Re: [RFC PATCH V3 10/17] mm: Add a heuristic to calculate target node

linux-mm.kvack.org archive mirror
 help / color / mirror / Atom feed

From: Jonathan Cameron <jonathan.cameron@huawei.com>
To: Raghavendra K T <raghavendra.kt@amd.com>
Cc: <AneeshKumar.KizhakeVeetil@arm.com>, <Michael.Day@amd.com>,
	<akpm@linux-foundation.org>, <bharata@amd.com>,
	<dave.hansen@intel.com>, <david@redhat.com>,
	<dongjoo.linux.dev@gmail.com>, <feng.tang@intel.com>,
	<gourry@gourry.net>, <hannes@cmpxchg.org>, <honggyu.kim@sk.com>,
	<hughd@google.com>, <jhubbard@nvidia.com>, <jon.grimm@amd.com>,
	<k.shutemov@gmail.com>, <kbusch@meta.com>,
	<kmanaouil.dev@gmail.com>, <leesuyeon0506@gmail.com>,
	<leillc@google.com>, <liam.howlett@oracle.com>,
	<linux-kernel@vger.kernel.org>, <linux-mm@kvack.org>,
	<mgorman@techsingularity.net>, <mingo@redhat.com>,
	<nadav.amit@gmail.com>, <nphamcs@gmail.com>,
	<peterz@infradead.org>, <riel@surriel.com>, <rientjes@google.com>,
	<rppt@kernel.org>, <santosh.shukla@amd.com>, <shivankg@amd.com>,
	<shy828301@gmail.com>, <sj@kernel.org>, <vbabka@suse.cz>,
	<weixugc@google.com>, <willy@infradead.org>,
	<ying.huang@linux.alibaba.com>, <ziy@nvidia.com>,
	<dave@stgolabs.net>, <yuanchu@google.com>, <kinseyho@google.com>,
	<hdanton@sina.com>, <harry.yoo@oracle.com>
Subject: Re: [RFC PATCH V3 10/17] mm: Add a heuristic to calculate target node
Date: Fri, 3 Oct 2025 11:04:53 +0100	[thread overview]
Message-ID: <20251003110453.00007ca6@huawei.com> (raw)
In-Reply-To: <20250814153307.1553061-11-raghavendra.kt@amd.com>

On Thu, 14 Aug 2025 15:33:00 +0000
Raghavendra K T <raghavendra.kt@amd.com> wrote:

> One of the key challenges in PTE A bit based scanning is to find right
> target node to promote to.
> 
> Here is a simple heuristic based approach:
>  1. While scanning pages of any mm, also scan toptier pages that belong
> to that mm.
>  2. Accumulate the insight on the distribution of active pages on
> toptier nodes.
>  3. Walk all the top-tier nodes and pick the one with highest accesses.
> 
>  This method tries to consolidate application to a single node.
Nothing new in the following comment as we've discussed it before, but just
to keep everything together:

So for the pathological case of task that has moved after initial allocations
are done, this is effectively relying on conventional numa balancing ensuring
we don't keep promoting to the wrong node?
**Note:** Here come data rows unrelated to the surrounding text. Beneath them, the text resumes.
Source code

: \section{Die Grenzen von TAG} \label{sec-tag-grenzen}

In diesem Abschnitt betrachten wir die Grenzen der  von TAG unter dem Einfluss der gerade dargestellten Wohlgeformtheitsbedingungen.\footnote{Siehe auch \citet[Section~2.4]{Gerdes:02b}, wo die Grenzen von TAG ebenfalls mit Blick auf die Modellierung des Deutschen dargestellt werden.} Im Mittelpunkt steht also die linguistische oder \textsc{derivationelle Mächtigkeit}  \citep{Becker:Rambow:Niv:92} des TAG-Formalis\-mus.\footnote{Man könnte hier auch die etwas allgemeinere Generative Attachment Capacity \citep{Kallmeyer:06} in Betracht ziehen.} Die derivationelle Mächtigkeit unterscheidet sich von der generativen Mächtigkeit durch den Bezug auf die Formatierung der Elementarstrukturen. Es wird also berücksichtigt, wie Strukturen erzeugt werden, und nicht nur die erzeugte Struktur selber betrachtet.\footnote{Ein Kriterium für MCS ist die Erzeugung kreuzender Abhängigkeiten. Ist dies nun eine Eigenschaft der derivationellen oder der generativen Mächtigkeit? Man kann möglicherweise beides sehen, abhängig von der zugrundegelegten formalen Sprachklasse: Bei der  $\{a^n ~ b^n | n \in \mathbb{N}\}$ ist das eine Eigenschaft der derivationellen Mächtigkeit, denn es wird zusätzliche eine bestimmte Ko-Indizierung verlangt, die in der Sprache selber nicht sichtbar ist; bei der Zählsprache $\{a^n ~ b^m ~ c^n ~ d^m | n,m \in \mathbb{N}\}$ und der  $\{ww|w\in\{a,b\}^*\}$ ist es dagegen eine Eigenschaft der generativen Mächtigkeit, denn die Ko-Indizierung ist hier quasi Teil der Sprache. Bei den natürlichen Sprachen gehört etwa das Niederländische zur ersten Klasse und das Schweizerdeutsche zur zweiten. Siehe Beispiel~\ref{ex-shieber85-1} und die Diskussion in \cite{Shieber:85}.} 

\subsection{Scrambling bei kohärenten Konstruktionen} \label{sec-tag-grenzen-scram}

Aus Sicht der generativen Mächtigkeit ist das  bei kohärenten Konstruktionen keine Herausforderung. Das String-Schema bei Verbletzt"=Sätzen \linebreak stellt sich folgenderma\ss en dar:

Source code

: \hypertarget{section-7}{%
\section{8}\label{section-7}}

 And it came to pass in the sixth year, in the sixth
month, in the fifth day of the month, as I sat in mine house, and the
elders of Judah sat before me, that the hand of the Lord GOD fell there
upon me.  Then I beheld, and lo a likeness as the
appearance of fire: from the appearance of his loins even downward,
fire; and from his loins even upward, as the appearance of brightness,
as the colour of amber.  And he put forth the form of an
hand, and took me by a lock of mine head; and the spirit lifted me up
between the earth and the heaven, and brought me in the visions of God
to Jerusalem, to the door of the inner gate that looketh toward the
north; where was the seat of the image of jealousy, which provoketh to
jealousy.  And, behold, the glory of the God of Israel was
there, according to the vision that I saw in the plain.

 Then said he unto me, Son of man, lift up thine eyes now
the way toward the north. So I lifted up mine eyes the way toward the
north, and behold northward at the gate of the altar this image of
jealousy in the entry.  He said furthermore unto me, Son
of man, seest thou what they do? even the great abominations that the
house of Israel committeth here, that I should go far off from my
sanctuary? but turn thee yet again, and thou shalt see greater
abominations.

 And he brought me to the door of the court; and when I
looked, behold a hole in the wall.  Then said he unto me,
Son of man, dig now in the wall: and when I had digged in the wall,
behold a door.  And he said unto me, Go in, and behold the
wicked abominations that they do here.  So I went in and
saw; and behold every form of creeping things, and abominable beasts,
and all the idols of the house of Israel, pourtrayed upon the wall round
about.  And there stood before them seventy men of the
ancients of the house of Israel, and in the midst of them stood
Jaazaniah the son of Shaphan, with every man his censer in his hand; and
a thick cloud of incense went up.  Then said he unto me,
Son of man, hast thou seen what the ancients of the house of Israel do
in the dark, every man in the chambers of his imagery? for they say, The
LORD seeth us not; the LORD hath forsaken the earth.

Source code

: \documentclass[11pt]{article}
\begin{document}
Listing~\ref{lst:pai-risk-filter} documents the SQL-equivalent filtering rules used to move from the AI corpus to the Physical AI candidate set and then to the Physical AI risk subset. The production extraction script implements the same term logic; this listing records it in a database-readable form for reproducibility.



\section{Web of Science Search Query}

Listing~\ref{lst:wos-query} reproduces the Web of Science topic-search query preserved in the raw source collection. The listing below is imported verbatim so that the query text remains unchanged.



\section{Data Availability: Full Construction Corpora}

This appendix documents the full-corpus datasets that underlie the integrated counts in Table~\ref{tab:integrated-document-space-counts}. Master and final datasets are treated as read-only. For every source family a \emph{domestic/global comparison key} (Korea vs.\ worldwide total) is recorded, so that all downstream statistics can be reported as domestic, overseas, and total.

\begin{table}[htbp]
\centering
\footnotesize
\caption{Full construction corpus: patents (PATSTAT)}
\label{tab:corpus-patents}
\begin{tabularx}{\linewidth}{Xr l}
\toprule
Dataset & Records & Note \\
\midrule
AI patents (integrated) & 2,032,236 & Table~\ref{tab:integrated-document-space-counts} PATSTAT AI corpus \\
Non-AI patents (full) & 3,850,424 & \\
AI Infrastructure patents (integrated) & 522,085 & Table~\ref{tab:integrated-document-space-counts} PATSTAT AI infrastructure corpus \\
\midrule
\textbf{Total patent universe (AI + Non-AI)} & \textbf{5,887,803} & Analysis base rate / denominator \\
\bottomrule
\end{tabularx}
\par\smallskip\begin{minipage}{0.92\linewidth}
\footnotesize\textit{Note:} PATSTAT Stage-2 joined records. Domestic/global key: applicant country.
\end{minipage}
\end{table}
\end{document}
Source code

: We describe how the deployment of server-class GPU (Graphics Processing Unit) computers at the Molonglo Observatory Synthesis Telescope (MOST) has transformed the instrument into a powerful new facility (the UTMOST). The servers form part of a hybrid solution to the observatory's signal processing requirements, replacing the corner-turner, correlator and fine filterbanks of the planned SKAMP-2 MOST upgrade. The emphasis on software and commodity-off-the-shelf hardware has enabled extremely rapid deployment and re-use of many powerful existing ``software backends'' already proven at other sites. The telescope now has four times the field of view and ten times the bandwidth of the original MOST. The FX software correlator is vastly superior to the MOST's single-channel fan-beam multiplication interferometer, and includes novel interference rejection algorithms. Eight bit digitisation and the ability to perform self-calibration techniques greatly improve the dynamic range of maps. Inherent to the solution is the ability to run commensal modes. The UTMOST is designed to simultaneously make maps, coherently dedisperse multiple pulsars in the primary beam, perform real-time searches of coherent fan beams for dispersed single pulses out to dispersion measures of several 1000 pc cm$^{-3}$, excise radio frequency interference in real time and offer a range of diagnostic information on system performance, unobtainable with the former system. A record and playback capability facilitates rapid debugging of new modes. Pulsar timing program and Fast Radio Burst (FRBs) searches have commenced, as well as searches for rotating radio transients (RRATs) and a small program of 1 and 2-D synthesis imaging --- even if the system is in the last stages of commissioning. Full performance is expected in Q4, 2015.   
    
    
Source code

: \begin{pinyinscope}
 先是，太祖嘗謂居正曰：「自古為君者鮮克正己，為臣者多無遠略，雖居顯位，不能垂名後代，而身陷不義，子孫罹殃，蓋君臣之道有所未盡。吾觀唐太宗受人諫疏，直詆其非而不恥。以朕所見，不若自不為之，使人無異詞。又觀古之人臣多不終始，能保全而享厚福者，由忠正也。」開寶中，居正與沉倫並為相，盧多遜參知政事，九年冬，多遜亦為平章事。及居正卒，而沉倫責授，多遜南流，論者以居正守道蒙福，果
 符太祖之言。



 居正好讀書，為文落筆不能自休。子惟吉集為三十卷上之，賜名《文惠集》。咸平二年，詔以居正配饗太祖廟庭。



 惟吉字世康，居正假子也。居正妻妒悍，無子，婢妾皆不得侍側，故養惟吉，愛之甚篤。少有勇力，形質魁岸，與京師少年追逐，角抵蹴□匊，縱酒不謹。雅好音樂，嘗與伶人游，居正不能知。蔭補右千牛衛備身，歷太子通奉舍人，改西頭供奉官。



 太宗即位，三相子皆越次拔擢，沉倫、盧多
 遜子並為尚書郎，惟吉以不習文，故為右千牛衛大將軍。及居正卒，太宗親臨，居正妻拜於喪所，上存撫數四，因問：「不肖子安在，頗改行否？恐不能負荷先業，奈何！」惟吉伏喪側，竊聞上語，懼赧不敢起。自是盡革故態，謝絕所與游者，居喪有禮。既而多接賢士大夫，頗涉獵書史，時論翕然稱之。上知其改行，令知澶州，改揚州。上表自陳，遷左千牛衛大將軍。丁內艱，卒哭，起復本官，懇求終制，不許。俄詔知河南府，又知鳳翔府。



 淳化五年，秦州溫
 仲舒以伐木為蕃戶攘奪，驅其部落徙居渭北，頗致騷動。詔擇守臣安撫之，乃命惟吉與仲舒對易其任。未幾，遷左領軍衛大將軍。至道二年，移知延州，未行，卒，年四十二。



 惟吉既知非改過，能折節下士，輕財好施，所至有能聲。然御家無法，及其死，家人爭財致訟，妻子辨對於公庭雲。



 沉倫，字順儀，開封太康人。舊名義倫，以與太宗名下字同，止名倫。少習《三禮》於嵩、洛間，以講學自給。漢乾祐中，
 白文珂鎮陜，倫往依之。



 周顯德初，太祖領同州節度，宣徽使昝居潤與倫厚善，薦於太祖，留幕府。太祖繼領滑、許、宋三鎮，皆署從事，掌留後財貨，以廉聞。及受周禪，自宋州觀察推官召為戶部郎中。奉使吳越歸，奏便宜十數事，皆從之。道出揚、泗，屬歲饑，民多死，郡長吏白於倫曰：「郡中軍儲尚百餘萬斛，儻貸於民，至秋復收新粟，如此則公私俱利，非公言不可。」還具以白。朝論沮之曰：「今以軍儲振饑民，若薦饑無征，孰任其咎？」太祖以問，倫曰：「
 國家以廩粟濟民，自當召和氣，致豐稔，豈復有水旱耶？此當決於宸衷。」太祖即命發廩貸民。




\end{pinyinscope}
That makes me a little nervous.   I guess the proof of this will be
in mass testing though.  Maybe it works well enough - I have no idea yet!

A few comments inline

Jonathan


> 
> TBD: Create a list of preferred nodes for fallback when highest access
>  node is nearly full.
> 
> Signed-off-by: Raghavendra K T <raghavendra.kt@amd.com>

> +/* Per memory node information used to caclulate target_node for migration */

calculate

> +struct kscand_nodeinfo {
> +	unsigned long nr_scanned;
> +	unsigned long nr_accessed;
> +	int node;
> +	bool is_toptier;
> +};
> +
>  /*
>   * Data structure passed to control scanning and also collect
I'd drop "also". The and implies that already.
>   * per memory node information

Wrap closer to 80 chars.  Also missing full stop.

>   */
>  struct kscand_scanctrl {
>  	struct list_head scan_list;
> +	struct kscand_nodeinfo *nodeinfo[MAX_NUMNODES];
>  	unsigned long address;
> +	unsigned long nr_to_scan;
>  };
>  
>  struct kscand_scanctrl kscand_scanctrl;
> @@ -218,15 +229,129 @@ static void kmigrated_wait_work(void)
>  			migrate_sleep_jiffies);
>  }
>  
> -/*
> - * Do not know what info to pass in the future to make
> - * decision on taget node. Keep it void * now.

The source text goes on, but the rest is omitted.